Processing of samples

Determination of composition of fatty acids. Nonadecaenoic acid (19:1; Sigma Chemical Co., St. Louis, MO, USA) was added as the internal standard to fresh aliquots of each diet and frozen livers and lumbar (retroperitoneal) adipose tissues were used for lipid extraction and purification [24]. The final lipid extract was evaporated to dryness under vacuum and the residue suspended in methanol/toluene (4:1 by volume) and subjected to methanolysis in the presence of acetyl chloride at 80°C for 2.5 h, as previously described [25]. Fatty acid methyl esters were separated and quantified in a Perkin-Elmer gas chromatograph (Autosystem) with a flame ionization detector and a 30 m BPX capillary column (internal diameter 0.25 mm). Nitrogen was used as the carrier gas and fatty acid methyl esters were identified by comparison with authentic standards (Sigma Chemical Co., St. Louis, MO, USA). Coefficient of variation values expressed as percentages ranged between 0.0 and 6.0, giving a mean ± ES value of 2.28±0.26% for an arbitrary set of fatty acid analyses.

miRNA analysis

Total RNA, including miRNAs, was extracted using the miRNeasy minikit (Qiagen, Valencia, CA, USA), following the manufacturer’s instruction. Whole tissues were homogenized before RNA extraction. RNA was quantified with a NanoDrop ND-2000 UV-Vis spectrometer (Thermo Scientific, Wilmington, DE, USA). For rat whole genome miRNA analyses, complementary DNA (cDNA) was synthesized using the Universal cDNA synthesis kit II (Exiqon, Vedbaek, Denmark). miRNAs were analyzed by real time qPCR (qRT-PCR) using the rat miRNome miRNA ready-to-use PCR panels and ExiLENT Sybr green master mix (Exiqon, Vedbaek, Denmark), following the manufacturer’s instructions. miRNome analysis was assessed in 4 samples per group. For individual miRNA analysis, cDNA was synthesized using miScript® II Reverse Transcription kit (Qiagen, Germantown, MD) according to the manufacturer’s guidelines. Individual miRNAs were quantified by qRT-PCR using ABI Prism 7900 Sequence Detection System (Life Technologies, USA). RNU43, RNU6 and/or RNU5G were used as housekeeping genes and the analysis of relative gene expression was analyzed using the 2(-Delta Delta C(T)) method [26] and using the Exiqon GenEx qPCR analysis software (Exiqon, Vedbaek, Denmark).

Gene expression analysis

Expression (mRNA) of insulin signaling related genes were analyzed by qRT-PCR using the rat insulin signaling pathway PCR array (SABiosiences-Qiagen, Hilden, Germany), following the manufacturer’s instructions. 5 animals were analyzed per group. Actin was used as housekeeping gene and relative gene expression was analyzed as described above.

Statistical analysis

All data are expressed as means ±SE. Data were tested for normal distribution with the Kolmogorov-Smirnov test and statistical differences between dietary groups were measured by one-way ANOVA with Newman-Keuls pos hoc or Kruskal-Wallis, followed by Dunnet correction for multiple comparisons. Differences between two variables were measured with t- or Mann-Whitney tests, according to the normality of data’s distribution.
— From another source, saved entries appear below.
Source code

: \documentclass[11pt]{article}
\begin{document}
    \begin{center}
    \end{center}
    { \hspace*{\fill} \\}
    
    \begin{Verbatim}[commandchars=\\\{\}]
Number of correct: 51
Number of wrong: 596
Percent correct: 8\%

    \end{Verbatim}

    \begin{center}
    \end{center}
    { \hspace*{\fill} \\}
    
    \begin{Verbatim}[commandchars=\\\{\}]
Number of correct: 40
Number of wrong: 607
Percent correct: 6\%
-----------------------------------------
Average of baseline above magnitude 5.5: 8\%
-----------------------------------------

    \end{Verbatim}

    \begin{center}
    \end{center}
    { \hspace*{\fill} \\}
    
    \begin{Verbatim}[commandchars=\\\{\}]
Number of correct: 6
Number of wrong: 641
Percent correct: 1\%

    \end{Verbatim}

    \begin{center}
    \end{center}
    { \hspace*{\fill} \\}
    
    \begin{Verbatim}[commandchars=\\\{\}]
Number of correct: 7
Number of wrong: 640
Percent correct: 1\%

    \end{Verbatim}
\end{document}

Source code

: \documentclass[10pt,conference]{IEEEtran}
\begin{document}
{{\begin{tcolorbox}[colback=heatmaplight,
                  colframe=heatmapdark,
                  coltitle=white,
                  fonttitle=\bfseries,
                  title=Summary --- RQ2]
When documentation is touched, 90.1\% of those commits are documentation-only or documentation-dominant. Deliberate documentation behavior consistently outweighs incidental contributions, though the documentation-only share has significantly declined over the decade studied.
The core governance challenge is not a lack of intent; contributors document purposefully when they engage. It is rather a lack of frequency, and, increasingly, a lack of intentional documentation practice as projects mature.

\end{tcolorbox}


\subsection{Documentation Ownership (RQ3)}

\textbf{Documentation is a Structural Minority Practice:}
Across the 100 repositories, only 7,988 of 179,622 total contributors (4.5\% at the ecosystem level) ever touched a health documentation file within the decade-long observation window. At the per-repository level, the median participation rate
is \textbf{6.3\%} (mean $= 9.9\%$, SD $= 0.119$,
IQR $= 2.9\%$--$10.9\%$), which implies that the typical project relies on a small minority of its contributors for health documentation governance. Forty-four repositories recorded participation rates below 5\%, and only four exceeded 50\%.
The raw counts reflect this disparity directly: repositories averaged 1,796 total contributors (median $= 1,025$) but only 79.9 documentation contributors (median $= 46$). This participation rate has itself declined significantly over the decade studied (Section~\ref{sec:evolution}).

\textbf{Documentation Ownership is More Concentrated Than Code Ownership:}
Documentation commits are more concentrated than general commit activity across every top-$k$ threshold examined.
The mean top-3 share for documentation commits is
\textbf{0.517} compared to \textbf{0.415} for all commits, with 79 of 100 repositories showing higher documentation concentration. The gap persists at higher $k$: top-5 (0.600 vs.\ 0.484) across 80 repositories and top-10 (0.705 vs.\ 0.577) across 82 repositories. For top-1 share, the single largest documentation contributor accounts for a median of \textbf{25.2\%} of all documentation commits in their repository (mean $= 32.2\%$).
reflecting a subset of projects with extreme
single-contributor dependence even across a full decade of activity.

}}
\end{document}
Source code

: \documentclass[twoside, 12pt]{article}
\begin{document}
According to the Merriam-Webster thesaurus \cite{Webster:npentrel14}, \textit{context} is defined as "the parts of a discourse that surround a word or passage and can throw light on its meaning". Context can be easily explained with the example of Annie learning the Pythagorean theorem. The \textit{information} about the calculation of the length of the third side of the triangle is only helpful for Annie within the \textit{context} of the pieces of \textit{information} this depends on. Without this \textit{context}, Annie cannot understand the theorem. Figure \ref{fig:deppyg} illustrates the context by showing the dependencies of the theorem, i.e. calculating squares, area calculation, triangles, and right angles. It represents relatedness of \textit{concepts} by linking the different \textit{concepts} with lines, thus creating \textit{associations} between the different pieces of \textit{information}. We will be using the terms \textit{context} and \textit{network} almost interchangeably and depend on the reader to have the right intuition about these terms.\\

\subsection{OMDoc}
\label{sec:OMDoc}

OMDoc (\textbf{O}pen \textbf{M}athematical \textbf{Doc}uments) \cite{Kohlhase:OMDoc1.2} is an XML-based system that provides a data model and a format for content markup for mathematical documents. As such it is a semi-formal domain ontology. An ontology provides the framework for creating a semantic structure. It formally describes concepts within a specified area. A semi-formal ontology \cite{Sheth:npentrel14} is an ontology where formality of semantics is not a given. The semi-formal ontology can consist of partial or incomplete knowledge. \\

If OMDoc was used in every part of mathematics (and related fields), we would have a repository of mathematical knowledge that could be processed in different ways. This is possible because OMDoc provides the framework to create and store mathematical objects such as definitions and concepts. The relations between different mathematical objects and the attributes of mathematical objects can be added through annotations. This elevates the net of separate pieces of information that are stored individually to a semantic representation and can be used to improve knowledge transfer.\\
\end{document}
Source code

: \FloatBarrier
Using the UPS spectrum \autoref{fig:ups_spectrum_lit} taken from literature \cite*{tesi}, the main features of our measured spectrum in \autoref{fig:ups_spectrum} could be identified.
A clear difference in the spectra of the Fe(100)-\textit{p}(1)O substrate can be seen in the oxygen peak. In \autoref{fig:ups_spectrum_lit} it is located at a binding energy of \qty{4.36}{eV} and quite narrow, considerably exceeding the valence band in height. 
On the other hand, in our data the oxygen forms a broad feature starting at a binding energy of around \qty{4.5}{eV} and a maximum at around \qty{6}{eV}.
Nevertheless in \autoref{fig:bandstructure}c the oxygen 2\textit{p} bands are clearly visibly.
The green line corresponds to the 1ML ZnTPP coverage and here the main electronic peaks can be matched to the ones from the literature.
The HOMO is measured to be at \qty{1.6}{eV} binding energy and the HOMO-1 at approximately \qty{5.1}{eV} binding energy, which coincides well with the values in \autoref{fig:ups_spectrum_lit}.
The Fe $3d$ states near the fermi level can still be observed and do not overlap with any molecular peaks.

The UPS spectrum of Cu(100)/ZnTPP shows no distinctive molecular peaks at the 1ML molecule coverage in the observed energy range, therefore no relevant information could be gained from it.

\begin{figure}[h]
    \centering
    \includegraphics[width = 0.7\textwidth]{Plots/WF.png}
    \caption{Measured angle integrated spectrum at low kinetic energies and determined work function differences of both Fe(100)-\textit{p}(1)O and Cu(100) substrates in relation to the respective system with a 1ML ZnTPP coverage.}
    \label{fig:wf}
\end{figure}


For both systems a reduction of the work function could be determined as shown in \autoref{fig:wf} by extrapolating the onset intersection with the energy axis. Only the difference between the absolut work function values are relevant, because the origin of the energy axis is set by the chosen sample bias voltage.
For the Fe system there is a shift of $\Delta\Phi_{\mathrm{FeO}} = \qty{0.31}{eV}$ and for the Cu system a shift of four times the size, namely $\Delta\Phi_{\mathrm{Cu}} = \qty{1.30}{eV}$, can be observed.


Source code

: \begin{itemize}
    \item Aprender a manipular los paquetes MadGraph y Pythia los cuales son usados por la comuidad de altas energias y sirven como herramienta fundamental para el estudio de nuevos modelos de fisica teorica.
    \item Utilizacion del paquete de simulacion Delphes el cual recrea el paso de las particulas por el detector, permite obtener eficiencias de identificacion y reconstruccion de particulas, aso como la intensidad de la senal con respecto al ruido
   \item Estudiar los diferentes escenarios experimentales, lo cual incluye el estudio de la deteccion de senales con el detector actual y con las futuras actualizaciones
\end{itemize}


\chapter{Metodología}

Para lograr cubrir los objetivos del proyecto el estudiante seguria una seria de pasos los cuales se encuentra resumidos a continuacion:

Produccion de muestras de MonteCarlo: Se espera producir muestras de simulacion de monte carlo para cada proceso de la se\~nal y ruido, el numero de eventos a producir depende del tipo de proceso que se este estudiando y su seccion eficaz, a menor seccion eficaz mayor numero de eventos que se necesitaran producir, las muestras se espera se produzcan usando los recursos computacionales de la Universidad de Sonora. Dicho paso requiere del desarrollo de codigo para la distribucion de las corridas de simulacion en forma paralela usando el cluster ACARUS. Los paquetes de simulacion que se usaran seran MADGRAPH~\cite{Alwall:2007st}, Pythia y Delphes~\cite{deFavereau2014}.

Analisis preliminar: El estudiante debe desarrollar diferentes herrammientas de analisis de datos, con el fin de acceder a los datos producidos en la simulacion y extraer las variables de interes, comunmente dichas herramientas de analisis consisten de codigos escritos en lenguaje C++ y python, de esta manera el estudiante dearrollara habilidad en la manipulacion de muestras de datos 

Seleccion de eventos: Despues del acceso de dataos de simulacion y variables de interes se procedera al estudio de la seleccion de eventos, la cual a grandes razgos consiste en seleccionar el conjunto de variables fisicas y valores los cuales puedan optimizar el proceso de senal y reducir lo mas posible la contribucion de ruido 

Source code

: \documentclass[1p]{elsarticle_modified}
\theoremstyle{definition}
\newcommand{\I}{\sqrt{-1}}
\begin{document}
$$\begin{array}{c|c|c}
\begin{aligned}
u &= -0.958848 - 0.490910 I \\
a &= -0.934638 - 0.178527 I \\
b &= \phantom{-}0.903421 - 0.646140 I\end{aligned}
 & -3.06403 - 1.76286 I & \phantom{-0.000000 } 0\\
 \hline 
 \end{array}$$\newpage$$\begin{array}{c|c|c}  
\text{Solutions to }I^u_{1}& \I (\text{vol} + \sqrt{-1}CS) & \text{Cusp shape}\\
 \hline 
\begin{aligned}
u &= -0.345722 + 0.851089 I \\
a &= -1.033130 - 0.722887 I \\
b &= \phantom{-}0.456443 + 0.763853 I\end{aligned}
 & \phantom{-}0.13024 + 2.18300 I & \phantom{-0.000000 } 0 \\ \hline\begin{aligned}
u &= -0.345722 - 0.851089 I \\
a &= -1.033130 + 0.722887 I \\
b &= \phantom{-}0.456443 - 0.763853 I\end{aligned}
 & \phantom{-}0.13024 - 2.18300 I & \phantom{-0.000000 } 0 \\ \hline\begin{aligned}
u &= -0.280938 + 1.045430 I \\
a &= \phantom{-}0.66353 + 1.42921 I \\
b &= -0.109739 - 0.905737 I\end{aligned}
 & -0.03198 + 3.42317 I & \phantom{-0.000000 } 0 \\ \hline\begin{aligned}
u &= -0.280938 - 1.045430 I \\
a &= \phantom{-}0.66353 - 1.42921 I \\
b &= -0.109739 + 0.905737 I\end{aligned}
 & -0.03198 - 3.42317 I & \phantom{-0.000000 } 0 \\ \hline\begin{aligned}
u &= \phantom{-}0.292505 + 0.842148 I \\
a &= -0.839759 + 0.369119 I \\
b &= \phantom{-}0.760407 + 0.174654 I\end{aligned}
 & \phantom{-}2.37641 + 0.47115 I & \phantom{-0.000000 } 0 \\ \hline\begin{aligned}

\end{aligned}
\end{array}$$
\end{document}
We used the SPSS statistical software v.17. GenEX v.2.6.4. software (MultiD Analyses AB, Göteborg, Sweden) was used to manage the qRT-PCR data and GraphPad Prism 5.01 software (GraphPad Software Inc., San Diego, CA, USA).

Results

Nutritional parameters, body and tissue weights

Body weight and food intake were higher in pregnant rats than in virgin rats, but no difference was found between the groups of pregnant or of virgin rats receiving the different dietary treatments as previously reported [27]. Body weight of offspring at birth was not different between dietary groups [25]. However, as previously reported [5], the weight of lumbar adipose tissue in males at 12 month of age was lower in the FO group that in the others. This difference disappeared when corrected for body weight, although adipose tissue mass per 100 g of body weight was significantly (p < 0.01) lower in the FO group compared with the SO, OO, or PO groups, yet not with the LO group. Liver weight was lower in the FO group than in the PO one, but this difference also disappeared when corrected by body weight [5].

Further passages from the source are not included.